Neverfail Continuity Engine performs replication asynchronously, to ensure that the active server never slows down because it's waiting to replicate data to the passive server. To do this, it queues all replication traffic. Continuity Engine uses two types of cues: the Send queue and the Receive queue. Since either server can assume the active or passive role, each server will have both a Send and Received queue.
Another feature of the Neverfail Continuity Engine product is its ability to work in the Wide Area Network (WAN, providing the same level of High Availability experienced in a LAN environment. Key differences in WAN operations include servers in different subnets and large application loads.
Servers operating in different subnets require unique IP addresses. Continuity Engine overcomes this by automatically updating domain name servers, redirecting users to the currently active server. Low time to live or TTL values ensure that the DNS caches on client machines expire quickly, resulting in faster seamless Failover times.

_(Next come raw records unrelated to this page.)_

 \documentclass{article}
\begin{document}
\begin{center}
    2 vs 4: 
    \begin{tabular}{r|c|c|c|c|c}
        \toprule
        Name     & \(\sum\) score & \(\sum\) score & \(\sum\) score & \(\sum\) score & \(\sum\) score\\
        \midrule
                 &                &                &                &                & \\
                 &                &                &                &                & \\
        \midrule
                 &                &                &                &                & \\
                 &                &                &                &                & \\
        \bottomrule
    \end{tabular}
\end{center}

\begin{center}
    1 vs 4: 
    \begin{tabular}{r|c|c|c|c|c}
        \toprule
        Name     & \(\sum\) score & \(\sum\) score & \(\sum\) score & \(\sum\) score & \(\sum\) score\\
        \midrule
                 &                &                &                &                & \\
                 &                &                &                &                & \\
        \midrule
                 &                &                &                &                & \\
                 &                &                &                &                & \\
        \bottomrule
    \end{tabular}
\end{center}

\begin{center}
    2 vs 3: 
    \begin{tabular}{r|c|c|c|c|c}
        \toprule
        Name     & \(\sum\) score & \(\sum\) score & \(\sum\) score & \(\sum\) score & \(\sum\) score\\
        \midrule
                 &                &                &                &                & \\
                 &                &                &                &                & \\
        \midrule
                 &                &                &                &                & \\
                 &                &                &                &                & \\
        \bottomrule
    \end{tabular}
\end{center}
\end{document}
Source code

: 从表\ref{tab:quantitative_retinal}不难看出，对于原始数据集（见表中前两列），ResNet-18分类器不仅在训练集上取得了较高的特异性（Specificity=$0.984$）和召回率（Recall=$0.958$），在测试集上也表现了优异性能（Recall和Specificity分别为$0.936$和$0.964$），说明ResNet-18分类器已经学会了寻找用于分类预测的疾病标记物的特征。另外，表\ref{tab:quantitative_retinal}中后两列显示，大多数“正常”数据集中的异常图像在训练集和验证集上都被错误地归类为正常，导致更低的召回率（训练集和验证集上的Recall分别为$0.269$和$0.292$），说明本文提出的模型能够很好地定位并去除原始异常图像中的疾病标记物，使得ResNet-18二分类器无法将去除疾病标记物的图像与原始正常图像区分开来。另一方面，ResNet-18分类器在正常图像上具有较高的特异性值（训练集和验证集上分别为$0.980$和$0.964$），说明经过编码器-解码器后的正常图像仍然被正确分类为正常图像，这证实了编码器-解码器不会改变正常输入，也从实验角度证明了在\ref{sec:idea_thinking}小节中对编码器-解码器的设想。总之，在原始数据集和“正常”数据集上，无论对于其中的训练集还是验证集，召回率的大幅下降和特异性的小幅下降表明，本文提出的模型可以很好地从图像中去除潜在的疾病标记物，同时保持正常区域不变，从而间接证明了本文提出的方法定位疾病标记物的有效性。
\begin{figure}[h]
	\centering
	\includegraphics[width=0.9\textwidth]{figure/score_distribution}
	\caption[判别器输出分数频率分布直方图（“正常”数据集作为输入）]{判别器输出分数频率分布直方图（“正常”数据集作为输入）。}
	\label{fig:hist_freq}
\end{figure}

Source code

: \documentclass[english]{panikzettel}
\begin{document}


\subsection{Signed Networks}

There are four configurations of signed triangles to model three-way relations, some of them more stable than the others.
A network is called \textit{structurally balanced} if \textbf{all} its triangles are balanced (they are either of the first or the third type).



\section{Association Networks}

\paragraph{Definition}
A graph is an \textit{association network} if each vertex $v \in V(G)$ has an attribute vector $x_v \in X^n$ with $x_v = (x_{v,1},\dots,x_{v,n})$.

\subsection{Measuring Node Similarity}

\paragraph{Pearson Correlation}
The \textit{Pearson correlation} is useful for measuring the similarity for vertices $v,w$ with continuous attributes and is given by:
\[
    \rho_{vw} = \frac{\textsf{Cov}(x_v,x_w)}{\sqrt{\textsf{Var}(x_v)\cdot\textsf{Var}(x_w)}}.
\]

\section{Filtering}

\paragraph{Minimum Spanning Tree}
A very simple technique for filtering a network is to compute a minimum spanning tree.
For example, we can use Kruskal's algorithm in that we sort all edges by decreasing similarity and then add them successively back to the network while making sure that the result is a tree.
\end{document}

Under large application loads in a WAN environment, it is normal to experience a build-up of data in the same queue, due to the lower bandwidth typically found in these environments. In these cases, Continuity Engine offers a WAN Acceleration option. WAN Acceleration compresses data and performs deduplication before transmitting, to reduce the amount of traffic across the network. Additionally, it makes use of disks (rather than RAM) for the replication cues, to prevent exceeding RAM capacity.
Both the Primary and Secondary servers can run on physical hardware or within a virtual machine. By using hardware virtualization technology, you can fail multiple physical servers over to one physical server hosting multiple virtual machines, resulting in a many to one relationship. It's important to remember that when you use any virtualization technology, it needs to be sized appropriately so that replication and Failover processes run seamlessly. A secondary virtual server must be just as powerful as a secondary physical server would have been.
Continuity Engine Trio
Neverfail Continuity Engine can be configured to operate in both a LAN and WAN simultaneously, providing both High Availability and Disaster Recovery, using a third server. In a trio configuration, the Primary and Secondary servers perform High Availability operations in the LAN while the Secondary and Tertiary servers perform Disaster Recovery operations in a WAN. With the trio configuration, Continuity Engine uses one active server and two passive servers.
In a trio configuration, any of the three servers can perform an active or a passive role, providing flexibility and maintaining High Availability concurrently with Disaster Recovery.
In the trio configuration, the active server replicates to the first passive server and the first passive server replicates to the second passive server.
When configured in a trio, the following should be considered:
- Each server requires a minimum of 2 channels resulting in 2 separate IP addresses for channel communications per server.
- The Tertiary server will not operate in the middle of the replication chain, thereby preventing replication across the network in both directions.
- The communications between servers in the trio is a closed system and all channel connections must be functional to maintain both HA and DR.
Congratulations for completing this learning session. This knowledge, combined with knowledge gained from other Neverfail learning articles will assist you in achieving full success with Neverfail Continuity Engine products.